At this point, Wallace tried to interrupt Rubio yet again, but this time Rubio kept going.

“…He wasn’t dealing with a Nobel Peace Prize winner. He was dealing with Saddam Hussein. And he made the right decision based on the information he had at that time. We’ve learned subsequently that that information was wrong, and my answer was that at the time, if it would have been apparent that the intelligence was wrong, I don’t think George Bush would have moved forward on the invasion, and he certainly wouldn’t have had Congressional approval.

But presidents don’t have the benefit of hindsight. You have to make difficult decisions based on the information that’s before you at that moment.

Remember, liberals spent years spinning wild conspiracy theories about how the Bush administration faked all those intelligence reports, relying heavily upon the fabrications of serial liars Joe Wilson and Valerie Plame. They can’t quite come out and say that now, because it makes them sound like loons, so they settle for hounding Rubio based on the unspoken rule that he can’t claim Bush and his supporters made a valid decision based on mistaken or incomplete intelligence, presented to them in good faith.

One of those supporters was, of course, Hillary Clinton. She’s supposed to get a pass because the evil super-villain George W. Bush, who is both incredibly stupid and diabolically clever, hoodwinked or hypnotized her into supporting the war. Again, her adoring media fans can’t come right out and say that, so they’ll settle for never, ever treating her the way Rubio gets treated in this interview. She won’t be expected to account for her vote, or her contemporaneous statements in support of it—she can just dump some anti-Bush boilerplate and move on.

It would be fun to watch Democrats get this kind of combative interview treatment, wouldn’t it? It’s more like an interrogation than an interview, since only one answer was acceptable, and everything else was gabbled down.
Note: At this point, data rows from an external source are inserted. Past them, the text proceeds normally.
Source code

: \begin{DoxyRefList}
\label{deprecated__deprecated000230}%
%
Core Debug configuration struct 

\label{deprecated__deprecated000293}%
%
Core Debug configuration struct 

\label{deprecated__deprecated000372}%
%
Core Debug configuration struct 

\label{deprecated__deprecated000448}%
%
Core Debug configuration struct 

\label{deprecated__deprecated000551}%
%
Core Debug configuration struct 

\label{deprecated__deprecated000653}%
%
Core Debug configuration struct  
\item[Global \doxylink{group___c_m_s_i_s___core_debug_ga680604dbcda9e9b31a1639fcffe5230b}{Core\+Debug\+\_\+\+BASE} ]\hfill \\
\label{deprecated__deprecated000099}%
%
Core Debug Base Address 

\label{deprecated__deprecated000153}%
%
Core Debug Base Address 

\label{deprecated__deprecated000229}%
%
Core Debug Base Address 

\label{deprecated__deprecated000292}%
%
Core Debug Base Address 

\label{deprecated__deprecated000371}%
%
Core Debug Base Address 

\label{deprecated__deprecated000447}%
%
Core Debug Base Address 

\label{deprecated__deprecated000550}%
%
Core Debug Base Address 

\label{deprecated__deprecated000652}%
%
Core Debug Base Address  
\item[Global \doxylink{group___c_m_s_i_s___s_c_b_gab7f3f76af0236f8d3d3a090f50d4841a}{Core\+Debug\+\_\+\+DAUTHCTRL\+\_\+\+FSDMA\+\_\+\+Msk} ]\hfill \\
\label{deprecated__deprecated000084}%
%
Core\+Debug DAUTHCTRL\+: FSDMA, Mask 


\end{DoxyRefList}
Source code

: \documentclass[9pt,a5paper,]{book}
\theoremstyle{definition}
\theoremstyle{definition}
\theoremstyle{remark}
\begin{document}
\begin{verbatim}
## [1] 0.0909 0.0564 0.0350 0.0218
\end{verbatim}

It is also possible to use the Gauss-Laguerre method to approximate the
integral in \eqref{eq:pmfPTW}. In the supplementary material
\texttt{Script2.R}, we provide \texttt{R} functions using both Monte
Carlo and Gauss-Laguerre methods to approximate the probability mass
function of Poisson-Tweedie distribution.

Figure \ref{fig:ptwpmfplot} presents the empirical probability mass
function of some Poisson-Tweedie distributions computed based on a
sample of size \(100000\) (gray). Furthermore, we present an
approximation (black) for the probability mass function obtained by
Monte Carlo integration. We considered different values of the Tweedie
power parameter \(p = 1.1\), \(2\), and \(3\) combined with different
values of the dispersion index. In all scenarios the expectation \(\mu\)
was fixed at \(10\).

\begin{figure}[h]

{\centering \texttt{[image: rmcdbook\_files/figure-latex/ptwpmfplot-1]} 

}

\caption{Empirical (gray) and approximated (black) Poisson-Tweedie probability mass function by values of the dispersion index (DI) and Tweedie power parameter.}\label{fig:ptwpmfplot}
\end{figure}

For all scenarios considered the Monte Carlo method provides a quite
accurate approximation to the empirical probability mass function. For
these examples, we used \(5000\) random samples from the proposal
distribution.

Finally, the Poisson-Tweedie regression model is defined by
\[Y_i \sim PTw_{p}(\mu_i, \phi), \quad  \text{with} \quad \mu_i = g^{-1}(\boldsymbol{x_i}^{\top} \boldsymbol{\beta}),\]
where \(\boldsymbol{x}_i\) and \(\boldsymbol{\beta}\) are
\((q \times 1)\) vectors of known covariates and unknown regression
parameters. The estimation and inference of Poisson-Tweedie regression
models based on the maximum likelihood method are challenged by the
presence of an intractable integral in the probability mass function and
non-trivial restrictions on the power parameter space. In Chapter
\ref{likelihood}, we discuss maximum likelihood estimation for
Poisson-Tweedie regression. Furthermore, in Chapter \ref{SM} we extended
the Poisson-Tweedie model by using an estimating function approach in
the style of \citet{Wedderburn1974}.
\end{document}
Here, let me get you media hacks warmed up for Hillary Clinton in case she ever emerges from her bunker for anything except a staged lunch-counter photo-op with a pack of Democrat Party activists and Planned Parenthood employees disguised as average ordinary citizens: “Mrs. Clinton, if you knew then what you know now about the degeneration of Libya into a bloody chaos of warlords and terrorist gangs, into which ISIS would expand, and from which a gigantic humanitarian refugee crisis would emerge, leaving countless men, women, and children to drown in the Mediterranean on their way to Europe, would you agree that your Libya invasion was a hideous mistake? Would you have been less vigorous in pressing President Obama to conduct that invasion, if you knew a U.S. Ambassador would be killed on your watch in Benghazi?”

Be sure to do exactly what Wallace does to Rubio here and interrupt Clinton a thousand times whenever she tries to explain that no one can see the future, decisions must be made with the best intelligence available at the time, we don’t know what horrors Moammar Qaddafi might have wrought if he were left in power, and so forth.

As a bonus question, hard-hitting journalists, ask Mrs. Clinton where she thinks the Libyan nuclear program might have been during her Secretary of State tenure, if the fall of Saddam Hussein hadn’t terrorized Qaddafi into abandoning his own plans. You’ve all convinced yourselves to forget about that, haven’t you?

If the point of all this “what if you had a time machine?” stuff is to suss out how the candidates would deal with comparable situations in the future, well, that question can be asked in the current context. “You have been told with a high degree of confidence, by both U.S. and allied agencies, that ISIS has an active nuclear program. They’re defying numerous U.N. resolutions and refuse to allow required weapons inspections. What do you do?”

Is the correct answer really supposed to be, “I would do nothing, because I’d be paralyzed with indecision. Also, who knows if my successor will be an irresponsible Democrat who throws all our gains away? It’s better to wait a few years, so I can answer with perfect hindsight!”